[Python-Dev] Some thoughts on the codecs...

Tim Peters tim_one@email.msn.com
Tue, 16 Nov 1999 02:47:08 -0500


[Guido]
>> Does '\u0020' (no u prefix) have a meaning?

[MAL]
> No, \uXXXX is only defined for u"" strings or strings that are
> used to build Unicode objects with this encoding:

I believe your intent is that '\u0020' be exactly those 6 characters, just
as today.  That is, it does have a meaning, but its meaning differs between
Unicode string literals and regular string literals.

> Note that writing \uXX is an error, e.g. u"\u12 " will cause
> cause a syntax error.

Although I believe your intent <wink> is that, just as today, '\u12' is not
an error.

> Aside: I just noticed that '\x2010' doesn't give '\x20' + '10'
> but instead '\x10' -- is this intended ?

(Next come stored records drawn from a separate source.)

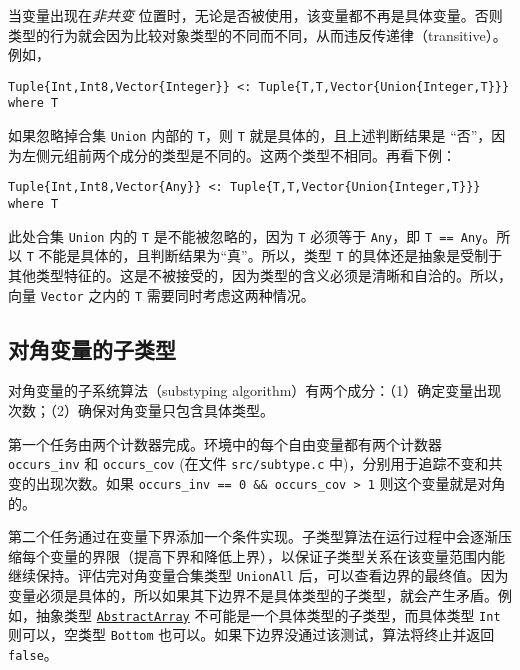 当变量出现在\emph{非共变} 位置时，无论是否被使用，该变量都不再是具体变量。否则类型的行为就会因为比较对象类型的不同而不同，从而违反传递律（transitive）。例如，




\begin{verbatim}
Tuple{Int,Int8,Vector{Integer}} <: Tuple{T,T,Vector{Union{Integer,T}}} where T
\end{verbatim}



如果忽略掉合集 \texttt{Union} 内部的 \texttt{T}，则 \texttt{T} 就是具体的，且上述判断结果是 “否”，因为左侧元组前两个成分的类型是不同的。这两个类型不相同。再看下例：




\begin{verbatim}
Tuple{Int,Int8,Vector{Any}} <: Tuple{T,T,Vector{Union{Integer,T}}} where T
\end{verbatim}



此处合集 \texttt{Union} 内的 \texttt{T} 是不能被忽略的，因为 \texttt{T} 必须等于 \texttt{Any}，即 \texttt{T == Any}。所以 \texttt{T} 不能是具体的，且判断结果为“真”。所以，类型 \texttt{T} 的具体还是抽象是受制于其他类型特征的。这是不被接受的，因为类型的含义必须是清晰和自洽的。所以，向量 \texttt{Vector} 之内的 \texttt{T} 需要同时考虑这两种情况。



\hypertarget{15982598794751332626}{}


\subsection{对角变量的子类型}



对角变量的子系统算法（substyping algorithm）有两个成分：（1）确定变量出现次数；（2）确保对角变量只包含具体类型。



第一个任务由两个计数器完成。环境中的每个自由变量都有两个计数器 \texttt{occurs\_inv} 和 \texttt{occurs\_cov} (在文件 \texttt{src/subtype.c} 中)，分别用于追踪不变和共变的出现次数。如果 \texttt{occurs\_inv == 0 \&\& occurs\_cov > 1} 则这个变量就是对角的。



第二个任务通过在变量下界添加一个条件实现。子类型算法在运行过程中会逐渐压缩每个变量的界限（提高下界和降低上界），以保证子类型关系在该变量范围内能继续保持。评估完对角变量合集类型 \texttt{UnionAll} 后，可以查看边界的最终值。因为变量必须是具体的，所以如果其下边界不是具体类型的子类型，就会产生矛盾。例如，抽象类型 \hyperlink{6514416309183787338}{\texttt{AbstractArray}} 不可能是一个具体类型的子类型，而具体类型 \texttt{Int} 则可以，空类型 \texttt{Bottom} 也可以。如果下边界没通过该测试，算法将终止并返回 \texttt{false}。



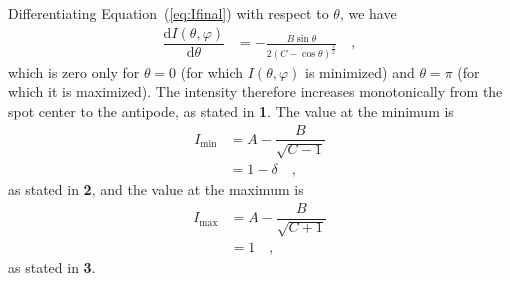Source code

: \documentclass[modern]{aastex62}
\begin{document}
Differentiating Equation~(\ref{eq:Ifinal}) with respect to $\theta$, we have
%
\begin{align}
    \label{eq:Ideriv}
    \dfrac{\mathrm{d}I(\theta, \varphi)}{\mathrm{d}\theta} & =
    -\frac{B\sin\theta}{2(C - \cos\theta)^\frac{3}{2}}
    \quad,
\end{align}
%
which is zero only for $\theta = 0$ (for which $I(\theta, \varphi)$ is
minimized) and $\theta = \pi$ (for which it is maximized). The intensity
therefore increases monotonically from the spot center to the antipode,
as stated in \textbf{1}. The value at the minimum is
%
\begin{align}
    I_{\mathrm{min}} & = A - \dfrac{B}{\sqrt{C - 1}} \\
                     & = 1 - \delta
    \quad,
\end{align}
%
as stated in \textbf{2}, and the value at the maximum is
%
\begin{align}
    I_{\mathrm{max}} & = A - \dfrac{B}{\sqrt{C + 1}} \\
                     & = 1
    \quad,
\end{align}
%
as stated in \textbf{3}.
\end{document}
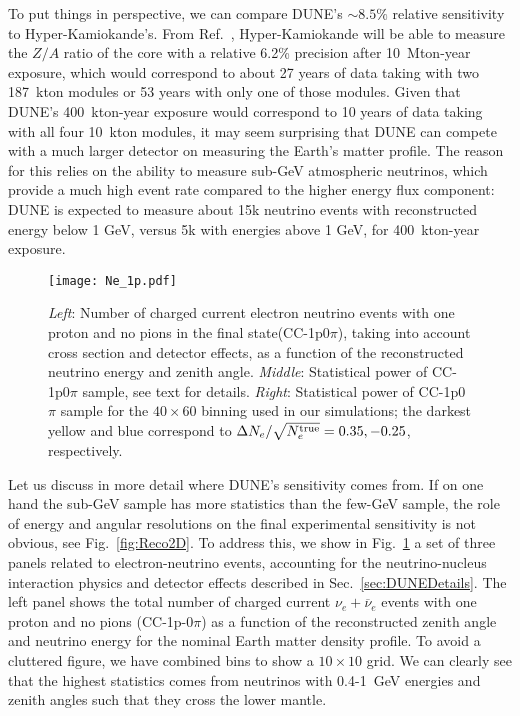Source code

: To put things in perspective, we can compare DUNE's $\sim8.5\%$ relative sensitivity to Hyper-Kamiokande's.
From Ref.~\cite{Hyper-Kamiokande:2018ofw}, Hyper-Kamiokande will be able to measure the $Z/A$ ratio of the core with a relative 6.2\% precision after 10~Mton-year exposure, which would correspond to about 27 years of data taking with two 187~kton modules or 53 years with only one of those modules. 
Given that DUNE's 400~kton-year exposure would correspond to 10 years of data taking with all four 10~kton modules, it may seem surprising that DUNE can compete with a much larger detector on measuring the Earth's matter profile.
The reason for this relies on the ability to measure sub-GeV atmospheric neutrinos, which provide a much high event rate compared to the higher energy flux component: DUNE is expected to measure about 15k neutrino events with reconstructed energy below 1 GeV, versus 5k with energies above 1 GeV, for 400~kton-year exposure.

\begin{figure}[t]
\begin{center}
\texttt{[image: Ne\_1p.pdf]}
\caption{\emph{Left}: Number of charged current electron neutrino events with one proton and no pions in the final state(CC-1p0$\pi$), taking into account cross section and detector effects, as a function of the reconstructed neutrino energy and zenith angle. 
\emph{Middle}: Statistical power of CC-1p0$\pi$ sample, see text for details.
\emph{Right}: Statistical power of CC-1p0$\pi$ sample for the $40\times60$ binning used in our simulations; the darkest yellow and blue correspond to $\Delta N_e/\sqrt{N_e^{\rm true}}= 0.35, -0.25$, respectively.
 \label{fig:Evse1p}} 
\end{center}
\end{figure}
Let us discuss in more detail where DUNE's sensitivity comes from.
If on one hand the sub-GeV sample has more statistics than the few-GeV sample, the role of energy and angular resolutions on the final experimental sensitivity is not obvious, see Fig.~\ref{fig:Reco2D}.
To address this, we show in Fig.~\ref{fig:Evse1p} a set of three panels related to electron-neutrino events, accounting for the neutrino-nucleus interaction physics and detector effects described in Sec.~\ref{sec:DUNEDetails}.
The left panel shows the total number of charged current $\nu_e+\overline\nu_e$ events with one proton and no pions (CC-1p-0$\pi$) as a function of the reconstructed zenith angle and neutrino energy for the nominal Earth matter density profile.
To avoid a cluttered figure, we have combined bins to show a $10\times10$ grid.
We can clearly see that the highest statistics comes from neutrinos with 0.4-1~GeV energies and zenith angles such that they cross the lower mantle.

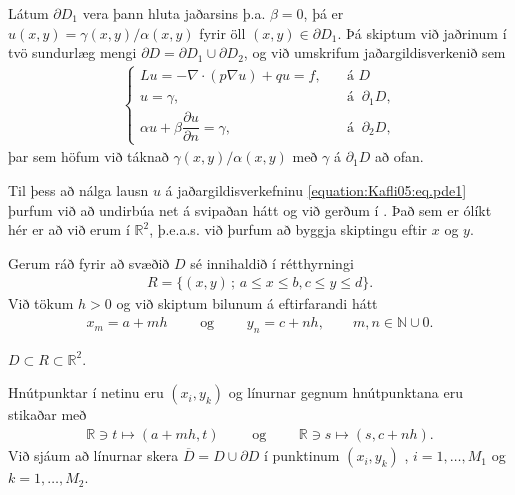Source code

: \documentclass[a4paper,10pt,icelandic]{sphinxmanual}
\begin{document}
Látum \(\partial D_1\) vera þann hluta jaðarsins þ.a. \(\beta=0\), þá er \(u(x,y)=\gamma(x,y)/\alpha(x,y)\) fyrir öll \((x,y)\in \partial D_1\). Þá skiptum við jaðrinum í tvö sundurlæg mengi \(\partial D=\partial D_1\cup \partial D_2\), og við umskrifum jaðargildisverkenið sem
\begin{equation}\label{equation:Kafli05:eq.pde1}
\begin{split}\begin{cases}
Lu=-\nabla\cdot (p\nabla u)+qu=f, \quad &\text{á } D\\
u=\gamma,\quad &\text{á } \ \partial_1 D,\\
\alpha u+\beta\dfrac{\partial u}{\partial n}
=\gamma, \quad  &\text{á } \ \partial_2 D,
\end{cases}\end{split}
\end{equation}
þar sem höfum við táknað \(\gamma(x,y)/\alpha(x,y)\) með \(\gamma\) á \(\partial_1 D\) að ofan.

Til þess að nálga lausn \(u\) á jaðargildisverkefninu \eqref{equation:Kafli05:eq.pde1} þurfum við að undirbúa net á svipaðan hátt og við gerðum í {\hyperref[\detokenize{Kafli05:ch-5-1}]{}}. Það sem er ólíkt hér er að við erum í \(\mathbb R^2\), þ.e.a.s. við þurfum að byggja skiptingu eftir \(x\) og \(y\).


Gerum ráð fyrir að svæðið \(D\) sé innihaldið í rétthyrningi
\begin{equation*}
\begin{split}R=\{(x,y)\,;\, a\leq x\leq b, c\leq y\leq d\}.\end{split}
\end{equation*}
Við tökum \(h>0\) og við skiptum bilunum á eftirfarandi hátt
\begin{equation*}
\begin{split}x_m=a+mh \qquad \text{ og } \qquad y_n=c+nh, \qquad m,n\in {{\mathbb  N}\cup {0}}.\end{split}
\end{equation*}

  \(D \subset R \subset {\mathbb R^2}\).

Hnútpunktar í netinu eru \((x_i, y_k)\) og línurnar gegnum hnútpunktana eru stikaðar með
\begin{equation*}
\begin{split}{{\mathbb  R}}\ni t\mapsto (a+mh,t) \qquad \text{ og } \qquad
{{\mathbb  R}}\ni s\mapsto (s,c+nh).\end{split}
\end{equation*}
Við sjáum að línurnar skera \(\overline D =D\cup\partial D\) í punktinum \((x_i, y_k)\) , \(i=1,\dots, M_1\) og \(k=1,\dots,M_2\).
\end{document}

Yes; see 2.4.1 ("String literals") of the Lang Ref.  Blame the C committee
for not defining \x in a platform-independent way.  Note that a Python \x
escape consumes *all* following hex characters, no matter how many -- and
ignores all but the last two.

> This [raw Unicode strings] can be had via unicode():
>
> u = unicode(r'\a\b\c\u0020','unicode-escaped')
>
> If that's too long, define a ur() function which wraps up the
> above line in a function.

As before, I think that's fine for now, but won't stand forever.